(Input for this task):
-*-

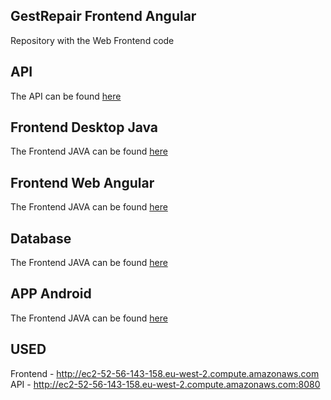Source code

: ## GestRepair Frontend Angular
Repository with the Web Frontend code 

## API
The API can be found [here](https://github.com/GestRepair/GestRepairAPI)

## Frontend Desktop Java
The Frontend JAVA can be found [here](https://github.com/GestRepair/GestRepairBackOffice)

## Frontend Web Angular
The Frontend JAVA can be found [here](https://github.com/GestRepair/GestRepairWeb)

## Database
The Frontend JAVA can be found [here](https://github.com/GestRepair/GestRepairDB)

## APP Android
The Frontend JAVA can be found [here](https://github.com/GestRepair/GestRepairAPPAndroid)

## USED
Frontend - http://ec2-52-56-143-158.eu-west-2.compute.amazonaws.com
API - http://ec2-52-56-143-158.eu-west-2.compute.amazonaws.com:8080

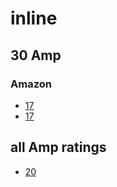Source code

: # inline
## 30 Amp
### Amazon
- [17](https://www.amazon.com/Circuit-Breaker-PowMr-12V-24V-Inverter/dp/B07KF35QHK)
- [17](https://www.amazon.com/Circuit-Breaker-Automotive-Overload-Protection/dp/B0992D28XP)

## all Amp ratings
- [20](https://www.amazon.com/Circuit-Breaker-Automotive-Overload-Protection/dp/B0992D28XP)
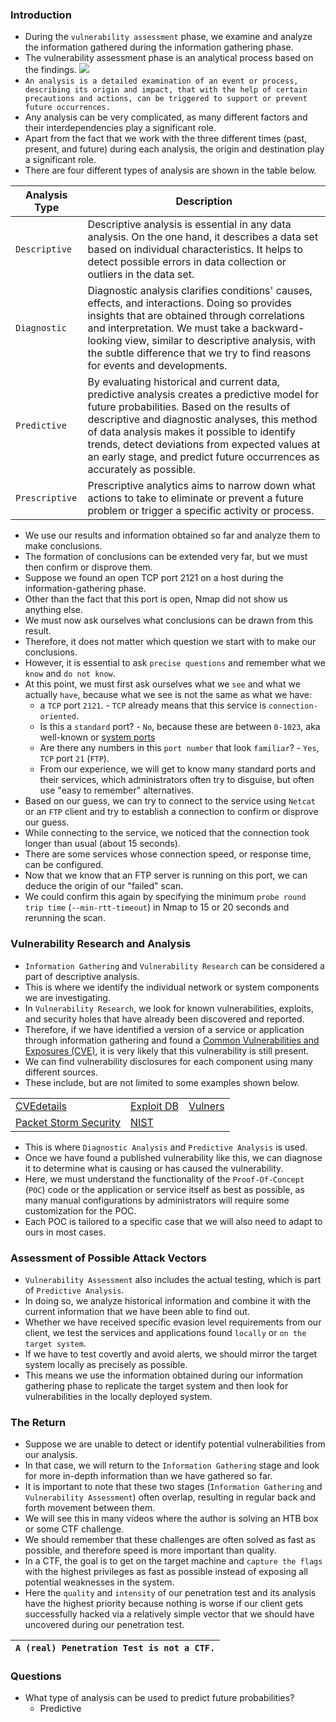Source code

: ### Introduction
- During the `vulnerability assessment` phase, we examine and analyze the information gathered during the information gathering phase. 
- The vulnerability assessment phase is an analytical process based on the findings.
![](https://academy.hackthebox.com/storage/modules/90/0-PT-Process-VA.png)
- `An analysis is a detailed examination of an event or process, describing its origin and impact, that with the help of certain precautions and actions, can be triggered to support or prevent future occurrences.`
- Any analysis can be very complicated, as many different factors and their interdependencies play a significant role.
- Apart from the fact that we work with the three different times (past, present, and future) during each analysis, the origin and destination play a significant role.
- There are four different types of analysis are shown in the table below.

| **Analysis Type** | **Description** |
| --- | --- |
| `Descriptive` | Descriptive analysis is essential in any data analysis. On the one hand, it describes a data set based on individual characteristics. It helps to detect possible errors in data collection or outliers in the data set. |
| `Diagnostic` | Diagnostic analysis clarifies conditions' causes, effects, and interactions. Doing so provides insights that are obtained through correlations and interpretation. We must take a backward-looking view, similar to descriptive analysis, with the subtle difference that we try to find reasons for events and developments. |
| `Predictive` | By evaluating historical and current data, predictive analysis creates a predictive model for future probabilities. Based on the results of descriptive and diagnostic analyses, this method of data analysis makes it possible to identify trends, detect deviations from expected values at an early stage, and predict future occurrences as accurately as possible. |
| `Prescriptive` | Prescriptive analytics aims to narrow down what actions to take to eliminate or prevent a future problem or trigger a specific activity or process. |

- We use our results and information obtained so far and analyze them to make conclusions. 
- The formation of conclusions can be extended very far, but we must then confirm or disprove them. 
- Suppose we found an open TCP port 2121 on a host during the information-gathering phase.
- Other than the fact that this port is open, Nmap did not show us anything else. 
- We must now ask ourselves what conclusions can be drawn from this result. 
- Therefore, it does not matter which question we start with to make our conclusions. 
- However, it is essential to ask `precise questions` and remember what we `know` and `do not know`. 
- At this point, we must first ask ourselves what we `see` and what we actually `have`, because what we see is not the same as what we have:
	- a `TCP` port `2121`. - `TCP` already means that this service is `connection-oriented`.   
	- Is this a `standard` port? - `No`, because these are between `0-1023`, aka well-known or [system ports](https://www.iana.org/assignments/service-names-port-numbers/service-names-port-numbers.xhtml) 
	- Are there any numbers in this `port number` that look `familiar`? - `Yes`, `TCP` port `21` (`FTP`). 
	- From our experience, we will get to know many standard ports and their services, which administrators often try to disguise, but often use "easy to remember" alternatives.
- Based on our guess, we can try to connect to the service using `Netcat` or an `FTP` client and try to establish a connection to confirm or disprove our guess.
- While connecting to the service, we noticed that the connection took longer than usual (about 15 seconds). 
- There are some services whose connection speed, or response time, can be configured. 
- Now that we know that an FTP server is running on this port, we can deduce the origin of our "failed" scan. 
- We could confirm this again by specifying the minimum `probe round trip time` (`--min-rtt-timeout`) in Nmap to 15 or 20 seconds and rerunning the scan.



### Vulnerability Research and Analysis
- `Information Gathering` and `Vulnerability Research` can be considered a part of descriptive analysis. 
- This is where we identify the individual network or system components we are investigating. 
- In `Vulnerability Research`, we look for known vulnerabilities, exploits, and security holes that have already been discovered and reported.
- Therefore, if we have identified a version of a service or application through information gathering and found a [Common Vulnerabilities and Exposures (CVE)](https://www.cve.org/ResourcesSupport/FAQs), it is very likely that this vulnerability is still present.
- We can find vulnerability disclosures for each component using many different sources. 
- These include, but are not limited to some examples shown below.

|  |  |  |
| --- | --- | --- |
| [CVEdetails](https://www.cvedetails.com/) | [Exploit DB](https://www.exploit-db.com/) | [Vulners](https://vulners.com/) |
| [Packet Storm Security](https://packetstormsecurity.com/) | [NIST](https://nvd.nist.gov/vuln/search?execution=e2s1) |  |

- This is where `Diagnostic Analysis` and `Predictive Analysis` is used. 
- Once we have found a published vulnerability like this, we can diagnose it to determine what is causing or has caused the vulnerability. 
- Here, we must understand the functionality of the `Proof-Of-Concept` (`POC`) code or the application or service itself as best as possible, as many manual configurations by administrators will require some customization for the POC. 
- Each POC is tailored to a specific case that we will also need to adapt to ours in most cases.



### Assessment of Possible Attack Vectors
- `Vulnerability Assessment` also includes the actual testing, which is part of `Predictive Analysis`.
- In doing so, we analyze historical information and combine it with the current information that we have been able to find out. 
- Whether we have received specific evasion level requirements from our client, we test the services and applications found `locally` or `on the target system`. 
- If we have to test covertly and avoid alerts, we should mirror the target system locally as precisely as possible. 
- This means we use the information obtained during our information gathering phase to replicate the target system and then look for vulnerabilities in the locally deployed system.



### The Return
- Suppose we are unable to detect or identify potential vulnerabilities from our analysis. 
- In that case, we will return to the `Information Gathering` stage and look for more in-depth information than we have gathered so far. 
- It is important to note that these two stages (`Information Gathering` and `Vulnerability Assessment`) often overlap, resulting in regular back and forth movement between them. 
- We will see this in many videos where the author is solving an HTB box or some CTF challenge.
- We should remember that these challenges are often solved as fast as possible, and therefore speed is more important than quality.
- In a CTF, the goal is to get on the target machine and `capture the flags` with the highest privileges as fast as possible instead of exposing all potential weaknesses in the system.
- Here the `quality` and `intensity` of our penetration test and its analysis have the highest priority because nothing is worse if our client gets successfully hacked via a relatively simple vector that we should have uncovered during our penetration test.

| **`A (real) Penetration Test is not a CTF.`** |
| --- |



### Questions
- What type of analysis can be used to predict future probabilities?
	- Predictive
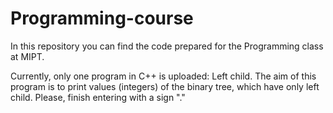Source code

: # Programming-course
In this repository you can find the code prepared for the Programming class at MIPT.

Currently, only one program in C++ is uploaded: Left child. 
The aim of this program is to print values (integers) of the binary tree, which have only left child. Please, finish entering with a sign "."

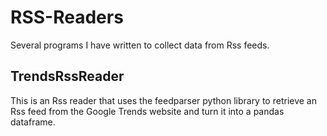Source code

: # RSS-Readers
Several programs I have written to collect data from Rss feeds.

## TrendsRssReader
This is an Rss reader that uses the feedparser python library to retrieve an Rss feed from the Google Trends website and turn it into a pandas dataframe.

-*-

(Your task): Set every record down verbatim. No pictures belong in the copy.

(Your solution):
Source code

: ## GestRepair Frontend Angular
Repository with the Web Frontend code 

## API
The API can be found [here](https://github.com/GestRepair/GestRepairAPI)

## Frontend Desktop Java
The Frontend JAVA can be found [here](https://github.com/GestRepair/GestRepairBackOffice)

## Frontend Web Angular
The Frontend JAVA can be found [here](https://github.com/GestRepair/GestRepairWeb)

## Database
The Frontend JAVA can be found [here](https://github.com/GestRepair/GestRepairDB)

## APP Android
The Frontend JAVA can be found [here](https://github.com/GestRepair/GestRepairAPPAndroid)

## USED
Frontend - http://ec2-52-56-143-158.eu-west-2.compute.amazonaws.com
API - http://ec2-52-56-143-158.eu-west-2.compute.amazonaws.com:8080

Source code

: # inline
## 30 Amp
### Amazon
- [17](https://www.amazon.com/Circuit-Breaker-PowMr-12V-24V-Inverter/dp/B07KF35QHK)
- [17](https://www.amazon.com/Circuit-Breaker-Automotive-Overload-Protection/dp/B0992D28XP)

## all Amp ratings
- [20](https://www.amazon.com/Circuit-Breaker-Automotive-Overload-Protection/dp/B0992D28XP)
Source code

: ### Introduction
- During the `vulnerability assessment` phase, we examine and analyze the information gathered during the information gathering phase. 
- The vulnerability assessment phase is an analytical process based on the findings.
![](https://academy.hackthebox.com/storage/modules/90/0-PT-Process-VA.png)
- `An analysis is a detailed examination of an event or process, describing its origin and impact, that with the help of certain precautions and actions, can be triggered to support or prevent future occurrences.`
- Any analysis can be very complicated, as many different factors and their interdependencies play a significant role.
- Apart from the fact that we work with the three different times (past, present, and future) during each analysis, the origin and destination play a significant role.
- There are four different types of analysis are shown in the table below.

| **Analysis Type** | **Description** |
| --- | --- |
| `Descriptive` | Descriptive analysis is essential in any data analysis. On the one hand, it describes a data set based on individual characteristics. It helps to detect possible errors in data collection or outliers in the data set. |
| `Diagnostic` | Diagnostic analysis clarifies conditions' causes, effects, and interactions. Doing so provides insights that are obtained through correlations and interpretation. We must take a backward-looking view, similar to descriptive analysis, with the subtle difference that we try to find reasons for events and developments. |
| `Predictive` | By evaluating historical and current data, predictive analysis creates a predictive model for future probabilities. Based on the results of descriptive and diagnostic analyses, this method of data analysis makes it possible to identify trends, detect deviations from expected values at an early stage, and predict future occurrences as accurately as possible. |
| `Prescriptive` | Prescriptive analytics aims to narrow down what actions to take to eliminate or prevent a future problem or trigger a specific activity or process. |

- We use our results and information obtained so far and analyze them to make conclusions. 
- The formation of conclusions can be extended very far, but we must then confirm or disprove them. 
- Suppose we found an open TCP port 2121 on a host during the information-gathering phase.
- Other than the fact that this port is open, Nmap did not show us anything else. 
- We must now ask ourselves what conclusions can be drawn from this result. 
- Therefore, it does not matter which question we start with to make our conclusions. 
- However, it is essential to ask `precise questions` and remember what we `know` and `do not know`. 
- At this point, we must first ask ourselves what we `see` and what we actually `have`, because what we see is not the same as what we have:
	- a `TCP` port `2121`. - `TCP` already means that this service is `connection-oriented`.   
	- Is this a `standard` port? - `No`, because these are between `0-1023`, aka well-known or [system ports](https://www.iana.org/assignments/service-names-port-numbers/service-names-port-numbers.xhtml) 
	- Are there any numbers in this `port number` that look `familiar`? - `Yes`, `TCP` port `21` (`FTP`). 
	- From our experience, we will get to know many standard ports and their services, which administrators often try to disguise, but often use "easy to remember" alternatives.
- Based on our guess, we can try to connect to the service using `Netcat` or an `FTP` client and try to establish a connection to confirm or disprove our guess.
- While connecting to the service, we noticed that the connection took longer than usual (about 15 seconds). 
- There are some services whose connection speed, or response time, can be configured. 
- Now that we know that an FTP server is running on this port, we can deduce the origin of our "failed" scan. 
- We could confirm this again by specifying the minimum `probe round trip time` (`--min-rtt-timeout`) in Nmap to 15 or 20 seconds and rerunning the scan.



### Vulnerability Research and Analysis
- `Information Gathering` and `Vulnerability Research` can be considered a part of descriptive analysis. 
- This is where we identify the individual network or system components we are investigating. 
- In `Vulnerability Research`, we look for known vulnerabilities, exploits, and security holes that have already been discovered and reported.
- Therefore, if we have identified a version of a service or application through information gathering and found a [Common Vulnerabilities and Exposures (CVE)](https://www.cve.org/ResourcesSupport/FAQs), it is very likely that this vulnerability is still present.
- We can find vulnerability disclosures for each component using many different sources. 
- These include, but are not limited to some examples shown below.

|  |  |  |
| --- | --- | --- |
| [CVEdetails](https://www.cvedetails.com/) | [Exploit DB](https://www.exploit-db.com/) | [Vulners](https://vulners.com/) |
| [Packet Storm Security](https://packetstormsecurity.com/) | [NIST](https://nvd.nist.gov/vuln/search?execution=e2s1) |  |

- This is where `Diagnostic Analysis` and `Predictive Analysis` is used. 
- Once we have found a published vulnerability like this, we can diagnose it to determine what is causing or has caused the vulnerability. 
- Here, we must understand the functionality of the `Proof-Of-Concept` (`POC`) code or the application or service itself as best as possible, as many manual configurations by administrators will require some customization for the POC. 
- Each POC is tailored to a specific case that we will also need to adapt to ours in most cases.



### Assessment of Possible Attack Vectors
- `Vulnerability Assessment` also includes the actual testing, which is part of `Predictive Analysis`.
- In doing so, we analyze historical information and combine it with the current information that we have been able to find out. 
- Whether we have received specific evasion level requirements from our client, we test the services and applications found `locally` or `on the target system`. 
- If we have to test covertly and avoid alerts, we should mirror the target system locally as precisely as possible. 
- This means we use the information obtained during our information gathering phase to replicate the target system and then look for vulnerabilities in the locally deployed system.



### The Return
- Suppose we are unable to detect or identify potential vulnerabilities from our analysis. 
- In that case, we will return to the `Information Gathering` stage and look for more in-depth information than we have gathered so far. 
- It is important to note that these two stages (`Information Gathering` and `Vulnerability Assessment`) often overlap, resulting in regular back and forth movement between them. 
- We will see this in many videos where the author is solving an HTB box or some CTF challenge.
- We should remember that these challenges are often solved as fast as possible, and therefore speed is more important than quality.
- In a CTF, the goal is to get on the target machine and `capture the flags` with the highest privileges as fast as possible instead of exposing all potential weaknesses in the system.
- Here the `quality` and `intensity` of our penetration test and its analysis have the highest priority because nothing is worse if our client gets successfully hacked via a relatively simple vector that we should have uncovered during our penetration test.

| **`A (real) Penetration Test is not a CTF.`** |
| --- |



### Questions
- What type of analysis can be used to predict future probabilities?
	- Predictive
Source code

: # Programming-course
In this repository you can find the code prepared for the Programming class at MIPT.

Currently, only one program in C++ is uploaded: Left child. 
The aim of this program is to print values (integers) of the binary tree, which have only left child. Please, finish entering with a sign "."

Source code

: # RSS-Readers
Several programs I have written to collect data from Rss feeds.

## TrendsRssReader
This is an Rss reader that uses the feedparser python library to retrieve an Rss feed from the Google Trends website and turn it into a pandas dataframe.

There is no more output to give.